There’s a big list of flavour companies in India and around the world ready to provide memorable experiences by introducing a variety of ingredients with unexpected flavour combinations.
Until now, culture and tradition used to guide flavour applications, but now people are more open to experimentations. Salted caramel, chocolate-dipped French fries, sweet and savoury ice-cream are perfect examples of this trend. A recent report suggests that youngsters prefer bold flavours rather than purely salty flavours and would like to see more of sweet and tangy flavour combinations. Those above 35, agreed to have a rising interest in ethnic flavours, especially those flavour combinations with multiple ingredients. Ginger, garlic, chilli, extra heat and a bit of acidic notes appeal them more.

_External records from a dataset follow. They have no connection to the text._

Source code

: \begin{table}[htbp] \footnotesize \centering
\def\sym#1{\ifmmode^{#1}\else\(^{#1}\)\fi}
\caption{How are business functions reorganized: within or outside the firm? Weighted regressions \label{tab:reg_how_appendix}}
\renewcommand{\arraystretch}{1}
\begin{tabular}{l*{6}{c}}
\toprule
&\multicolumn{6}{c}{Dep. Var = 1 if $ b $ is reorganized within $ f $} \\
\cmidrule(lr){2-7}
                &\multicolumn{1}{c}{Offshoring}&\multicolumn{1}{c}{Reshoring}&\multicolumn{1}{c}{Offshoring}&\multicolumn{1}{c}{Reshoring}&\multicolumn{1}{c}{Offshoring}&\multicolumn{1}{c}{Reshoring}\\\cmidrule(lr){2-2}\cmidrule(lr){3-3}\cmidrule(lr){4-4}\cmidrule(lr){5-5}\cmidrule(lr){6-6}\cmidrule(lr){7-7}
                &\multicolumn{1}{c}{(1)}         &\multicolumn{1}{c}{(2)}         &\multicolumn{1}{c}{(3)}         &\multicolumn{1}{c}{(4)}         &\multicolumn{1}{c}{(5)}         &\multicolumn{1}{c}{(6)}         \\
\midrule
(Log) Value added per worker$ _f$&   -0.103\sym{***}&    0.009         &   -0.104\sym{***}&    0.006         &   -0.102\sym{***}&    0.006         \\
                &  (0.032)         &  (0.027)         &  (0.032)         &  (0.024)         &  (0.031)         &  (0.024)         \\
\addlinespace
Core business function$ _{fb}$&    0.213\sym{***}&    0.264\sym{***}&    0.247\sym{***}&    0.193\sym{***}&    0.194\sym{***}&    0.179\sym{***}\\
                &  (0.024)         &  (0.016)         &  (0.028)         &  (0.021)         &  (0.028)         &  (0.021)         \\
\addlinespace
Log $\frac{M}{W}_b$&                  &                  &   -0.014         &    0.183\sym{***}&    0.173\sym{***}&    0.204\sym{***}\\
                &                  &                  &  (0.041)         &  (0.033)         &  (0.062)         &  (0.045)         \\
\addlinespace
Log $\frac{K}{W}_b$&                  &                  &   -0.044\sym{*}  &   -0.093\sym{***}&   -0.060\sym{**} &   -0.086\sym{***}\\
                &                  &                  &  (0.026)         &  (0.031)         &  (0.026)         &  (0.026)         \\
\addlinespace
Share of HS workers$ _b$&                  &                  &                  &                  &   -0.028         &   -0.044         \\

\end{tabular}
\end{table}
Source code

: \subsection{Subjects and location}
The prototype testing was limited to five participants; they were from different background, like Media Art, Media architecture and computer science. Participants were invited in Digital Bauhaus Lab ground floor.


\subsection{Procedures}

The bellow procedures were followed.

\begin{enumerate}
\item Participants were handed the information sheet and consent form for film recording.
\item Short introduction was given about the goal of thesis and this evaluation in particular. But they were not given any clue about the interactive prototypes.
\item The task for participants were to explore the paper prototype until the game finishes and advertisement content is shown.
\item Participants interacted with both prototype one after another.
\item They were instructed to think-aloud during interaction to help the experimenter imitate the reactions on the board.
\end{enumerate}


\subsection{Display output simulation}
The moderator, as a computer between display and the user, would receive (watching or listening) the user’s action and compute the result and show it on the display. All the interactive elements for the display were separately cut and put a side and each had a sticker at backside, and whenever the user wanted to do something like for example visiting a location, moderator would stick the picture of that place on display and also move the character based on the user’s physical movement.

If properly balanced and blended, these multiple flavours activate all the taste buds delivering an intense and mouth-watering experience to the tongue and brain. The brain interprets two different taste signals coming in from two different flavours at a time and it kind of likes it. The rising popularity of sweet and salty snacks and savoury yoghurts are the best examples of this. Especially in India, where dairy flavour manufacturers are offering solutions for a variety of buttermilk and lassi, such as sweet and salty, spiced, masala, etc.

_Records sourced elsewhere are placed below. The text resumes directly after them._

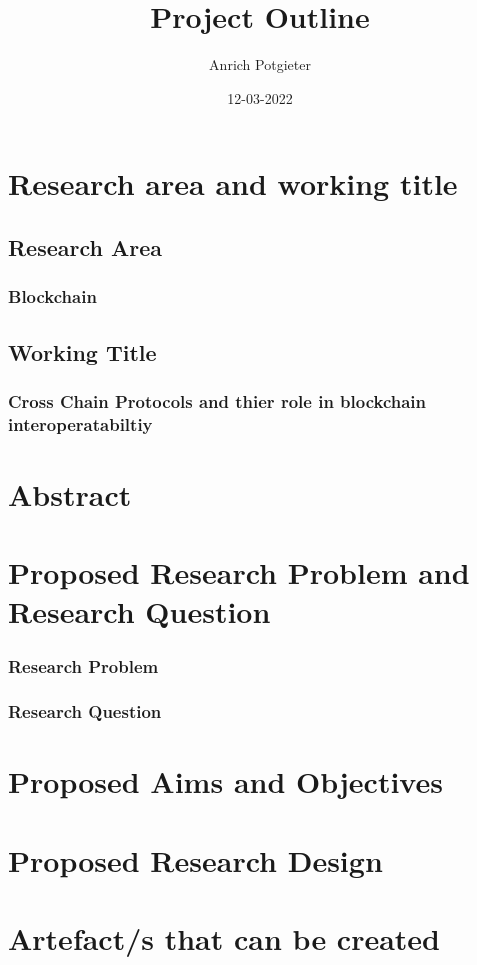 \documentclass[12pt]{article}
\title{Project Outline}
\author{Anrich Potgieter}
\date{12-03-2022}
\begin{document}
\maketitle
\tableofcontents

\section{Research area and working title}
\subsection{Research Area}
\subsubsection{Blockchain}

\subsection{Working Title}
\subsubsection{Cross Chain Protocols and thier role in blockchain interoperatabiltiy}

\section{Abstract}

\section{Proposed Research Problem and Research Question}
\subsubsection{Research Problem}
\subsubsection{Research Question}

\section{Proposed Aims and Objectives}
\section{Proposed Research Design}
\section{Artefact/s that can be created}

\printbibliography
\end{document}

Modern and well-educated consumers want to taste different flavours in every bite. Strong and complex flavour profile seems to be a winning combination at present. But it’s not really that easy to achieve success with every experiment. It involves many factors like flavour intensity, softness or hardness of flavours, sensations, cooling effect, etc. Above all, instinct, experience, and talent play a major role in bringing out winning combinations.

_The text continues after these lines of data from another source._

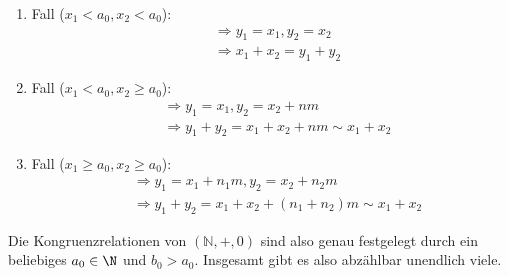 \begin{solution}
\begin{itemize}
\begin{enumerate}[label = \textit{\arabic*.}]
\item Fall ($x_1 < a_0, x_2 < a_0$):
\begin{align*}
  &\Rightarrow y_1 = x_1, y_2 = x_2 \\
  &\Rightarrow x_1 + x_2 = y_1 + y_2
\end{align*}
\item Fall ($x_1 < a_0, x_2 \geq a_0$):
\begin{align*}
  &\Rightarrow y_1 = x_1, y_2 = x_2 + nm \\
  &\Rightarrow  y_1 + y_2 = x_1 + x_2 + nm \sim x_1 + x_2
\end{align*}
\item Fall ($x_1 \geq a_0, x_2 \geq a_0$):
\begin{align*}
  &\Rightarrow y_1 = x_1 + n_1 m, y_2 = x_2 + n_2 m \\
  &\Rightarrow  y_1 + y_2 = x_1 + x_2 + (n_1+n_2) m \sim x_1 + x_2
\end{align*}
\end{enumerate}

Die Kongruenzrelationen von $(\mathbb{N},+,0)$ sind also genau festgelegt durch ein beliebiges $a_0 \in \N$ und $b_0 > a_0$. Insgesamt gibt es also abzählbar unendlich viele.


\end{itemize}
\end{solution}
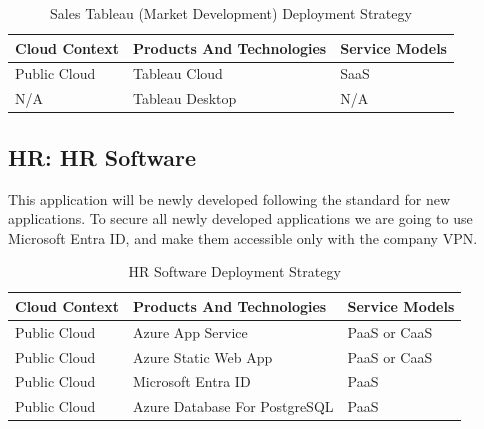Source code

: \documentclass{llncs}
\begin{document}
\begin{table}[h!]
    \centering
    \begin{tabular}{lll}
        \hline
        \textbf{Cloud Context} & \textbf{Products And Technologies} & \textbf{Service Models} \\
        \hline
 Public Cloud           & Tableau Cloud                      & SaaS                    \\
 N/A                    & Tableau Desktop                    & N/A                     \\
    \end{tabular}
    \caption{Sales Tableau (Market Development) Deployment Strategy}
\end{table}

\subsection{HR: HR Software}
This application will be newly developed following the standard for new applications.
To secure all newly developed applications we are going to use Microsoft Entra ID, and make them accessible only with the company VPN.\\

\begin{table}[h!]
    \centering
    \begin{tabular}{lll}
        \hline
        \textbf{Cloud Context} & \textbf{Products And Technologies} & \textbf{Service Models} \\
        \hline
 Public Cloud           & Azure App Service                  & PaaS or CaaS            \\
        \hline
 Public Cloud           & Azure Static Web App               & PaaS or CaaS            \\

        \hline
 Public Cloud           & Microsoft Entra ID                 & PaaS                    \\
        \hline
 Public Cloud           & Azure Database For PostgreSQL      & PaaS                    \\
        \hline
    \end{tabular}
    \caption{HR Software Deployment Strategy}
\end{table}
\end{document}
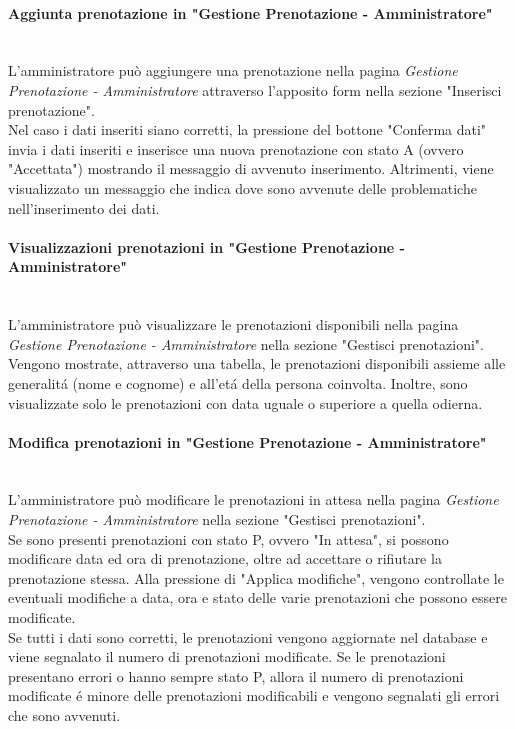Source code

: \documentclass[]{article}
\begin{document}
\paragraph{Aggiunta prenotazione in "Gestione Prenotazione - Amministratore"}\mbox{}\\
L'amministratore può aggiungere una prenotazione nella pagina \textit{Gestione Prenotazione - Amministratore} attraverso l'apposito form nella sezione "Inserisci prenotazione".\\
Nel caso i dati inseriti siano corretti, la pressione del bottone "Conferma dati" invia i dati inseriti e inserisce una nuova prenotazione con stato A (ovvero "Accettata") mostrando il messaggio di avvenuto inserimento. Altrimenti, viene visualizzato un messaggio che indica dove sono avvenute delle problematiche nell'inserimento dei dati.

\paragraph{Visualizzazioni prenotazioni in "Gestione Prenotazione - Amministratore"}\mbox{}\\
L'amministratore può visualizzare le prenotazioni disponibili nella pagina \textit{Gestione Prenotazione - Amministratore} nella sezione "Gestisci prenotazioni".\\
Vengono mostrate, attraverso una tabella, le prenotazioni disponibili assieme alle generalitá (nome e cognome) e all'etá della persona coinvolta. Inoltre, sono visualizzate solo le prenotazioni con data uguale o superiore a quella odierna.

\paragraph{Modifica prenotazioni in "Gestione Prenotazione - Amministratore"}\mbox{}\\
L'amministratore può modificare le prenotazioni in attesa nella pagina \textit{Gestione Prenotazione - Amministratore} nella sezione "Gestisci prenotazioni".\\
Se sono presenti prenotazioni con stato P, ovvero "In attesa", si possono modificare data ed ora di prenotazione, oltre ad accettare o rifiutare la prenotazione stessa. Alla pressione di "Applica modifiche", vengono controllate le eventuali modifiche a data, ora e stato delle varie prenotazioni che possono essere modificate.\\
Se tutti i dati sono corretti, le prenotazioni vengono aggiornate nel database e viene segnalato il numero di prenotazioni modificate. Se le prenotazioni presentano errori o hanno sempre stato P, allora il numero di prenotazioni modificate é minore delle prenotazioni modificabili e vengono segnalati gli errori che sono avvenuti.
\end{document}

There are few flavours which seem to blend well with each other but it’s not necessary that all opposite flavours attract each other. Bold flavours such as figs and balsamic, ginger and plum, capsaicin and menthol appear to mix well. Additionally, sweet seems to balance out perfectly with savoury, spicy, smokey and sour. One major reason is that maybe we are trained by birth to enjoy sweet flavours. Bitter flavours are very hard to pair with. Again, the reason being that majority of us dislike bitterness. On the other hand, sweet and spicy fusion and pickled/fermented flavours are also growing in popularity.
Finally:
Plenty of opportunities exist for non-traditional and bold flavours, but innovative and balanced combinations seem to provide “wow factor” to consumers’ taste buds. The current trend has proven that flavours know no boundaries and this allows flavour companies and chefs to take the risk of exploring the geography of flavours.